Failing to do this can result in anomaly hunting. Anomaly hunting is basically blindly poking around and looking for something that doesn’t seem right, and then assigning a value to it. Anomaly hunting is bad because it wastes time, promotes seeing patterns that are not there, and does not help you gain knowledge. Anomaly hunting is a sure sign that someone is doing it wrong.
Heuristics
Heuristic is a big word for a simple concept. A heuristic is simply a shortcut in logic, or a rule of thumb that is accurate most of the time, but not all of the time. For example, “Where there is smoke, there is fire”, is a heuristic. Logical Fallacies are another type of heuristic.
Heuristics can speed up debugging, but it is important to remember that they are not technically valid forms of logic. You can use heuristics, but always be aware of when and how they don’t apply.
If you use a heuristic to get what appears to be a correct answer, you often have to go back and use valid logic and reasoning to validate the answer. Because…
If You Don’t Know Why The Problem Went Away…

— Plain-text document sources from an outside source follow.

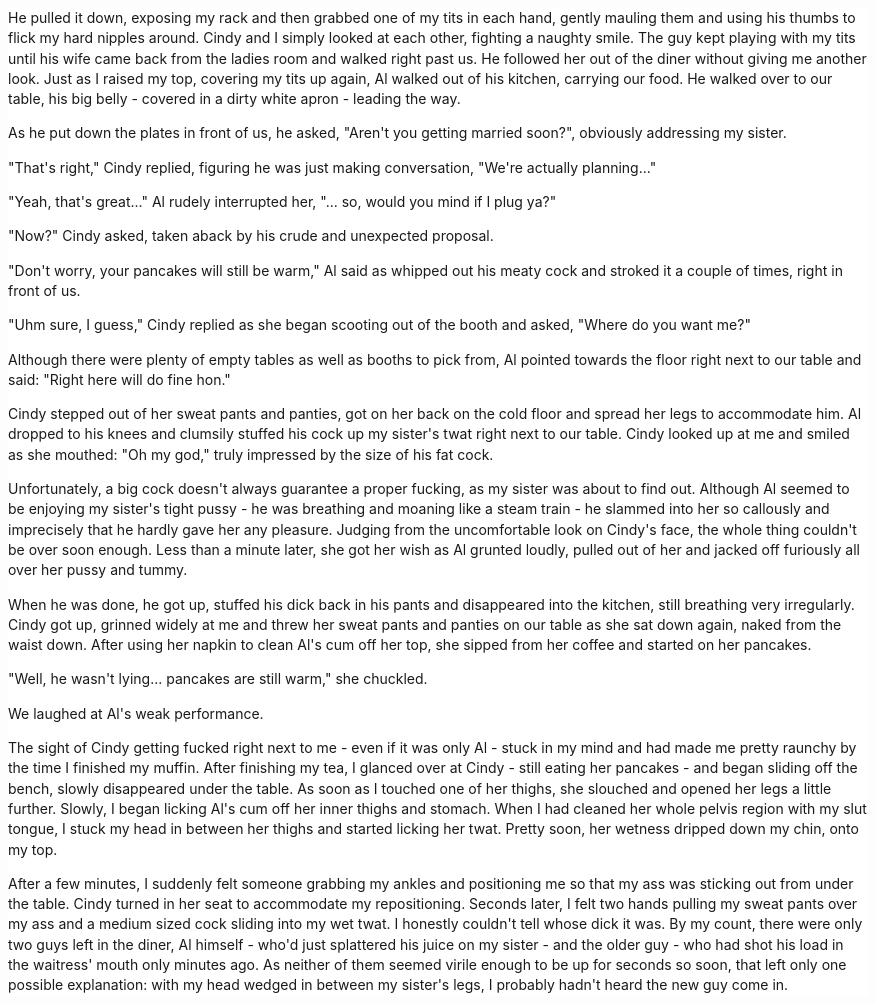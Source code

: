 He pulled it down, exposing my rack and then grabbed one of my tits in each hand, gently mauling them and using his thumbs to flick my hard nipples around. Cindy and I simply looked at each other, fighting a naughty smile. The guy kept playing with my tits until his wife came back from the ladies room and walked right past us. He followed her out of the diner without giving me another look. Just as I raised my top, covering my tits up again, Al walked out of his kitchen, carrying our food. He walked over to our table, his big belly - covered in a dirty white apron - leading the way. 

As he put down the plates in front of us, he asked, "Aren't you getting married soon?", obviously addressing my sister. 

"That's right," Cindy replied, figuring he was just making conversation, "We're actually planning..." 

"Yeah, that's great..." Al rudely interrupted her, "... so, would you mind if I plug ya?" 

"Now?" Cindy asked, taken aback by his crude and unexpected proposal. 

"Don't worry, your pancakes will still be warm," Al said as whipped out his meaty cock and stroked it a couple of times, right in front of us. 

"Uhm sure, I guess," Cindy replied as she began scooting out of the booth and asked, "Where do you want me?" 

Although there were plenty of empty tables as well as booths to pick from, Al pointed towards the floor right next to our table and said: "Right here will do fine hon." 

Cindy stepped out of her sweat pants and panties, got on her back on the cold floor and spread her legs to accommodate him. Al dropped to his knees and clumsily stuffed his cock up my sister's twat right next to our table. Cindy looked up at me and smiled as she mouthed: "Oh my god," truly impressed by the size of his fat cock. 

Unfortunately, a big cock doesn't always guarantee a proper fucking, as my sister was about to find out. Although Al seemed to be enjoying my sister's tight pussy - he was breathing and moaning like a steam train - he slammed into her so callously and imprecisely that he hardly gave her any pleasure. Judging from the uncomfortable look on Cindy's face, the whole thing couldn't be over soon enough. Less than a minute later, she got her wish as Al grunted loudly, pulled out of her and jacked off furiously all over her pussy and tummy. 

When he was done, he got up, stuffed his dick back in his pants and disappeared into the kitchen, still breathing very irregularly. Cindy got up, grinned widely at me and threw her sweat pants and panties on our table as she sat down again, naked from the waist down. After using her napkin to clean Al's cum off her top, she sipped from her coffee and started on her pancakes. 

"Well, he wasn't lying... pancakes are still warm," she chuckled. 

We laughed at Al's weak performance. 

The sight of Cindy getting fucked right next to me - even if it was only Al - stuck in my mind and had made me pretty raunchy by the time I finished my muffin. After finishing my tea, I glanced over at Cindy - still eating her pancakes - and began sliding off the bench, slowly disappeared under the table. As soon as I touched one of her thighs, she slouched and opened her legs a little further. Slowly, I began licking Al's cum off her inner thighs and stomach. When I had cleaned her whole pelvis region with my slut tongue, I stuck my head in between her thighs and started licking her twat. Pretty soon, her wetness dripped down my chin, onto my top. 

After a few minutes, I suddenly felt someone grabbing my ankles and positioning me so that my ass was sticking out from under the table. Cindy turned in her seat to accommodate my repositioning. Seconds later, I felt two hands pulling my sweat pants over my ass and a medium sized cock sliding into my wet twat. I honestly couldn't tell whose dick it was. By my count, there were only two guys left in the diner, Al himself - who'd just splattered his juice on my sister - and the older guy - who had shot his load in the waitress' mouth only minutes ago. As neither of them seemed virile enough to be up for seconds so soon, that left only one possible explanation: with my head wedged in between my sister's legs, I probably hadn't heard the new guy come in.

…then the problem isn’t fixed. And a problem that isn’t fixed will very likely come back to bite you at the worst moment. Usually at a demo in front of important stakeholders or when the unit has been deployed with an important customer. Whenever it happens, it will be super embarrassing for you and your employer!
This happens a lot. You are working on a bug and the bug stops happening. You don’t know why, but something that you did made the bug “go away”. Really it hasn’t gone away, you just stopped being able to reproduce the problem. The bad debugger would stop and claim the problem was fixed. But the good debugger would try to retrace their steps and make it reproducible again.
Humbling Experience
Hopefully by now you have realized that much of debugging is a humbling experience. Assume that you know less than you actually do. Constantly verify that your knowledge is correct, etc. Add to that that you will make spectacular mistakes.
An arrogant person makes for a horrible debugger— and thus a horrible engineer.
Tying It All Together
When debugging, you not only need to think about the problem at hand, but you need to think a level or two higher. Think about gaining and validating knowledge. Be strategic about what knowledge you seek, and aggressively validate it. Pursue knowledge that helps your efforts, and identify knowledge that you don’t need.
Do this and not only will your debugging productivity increase, but the knowledge you gain will make you a better engineer!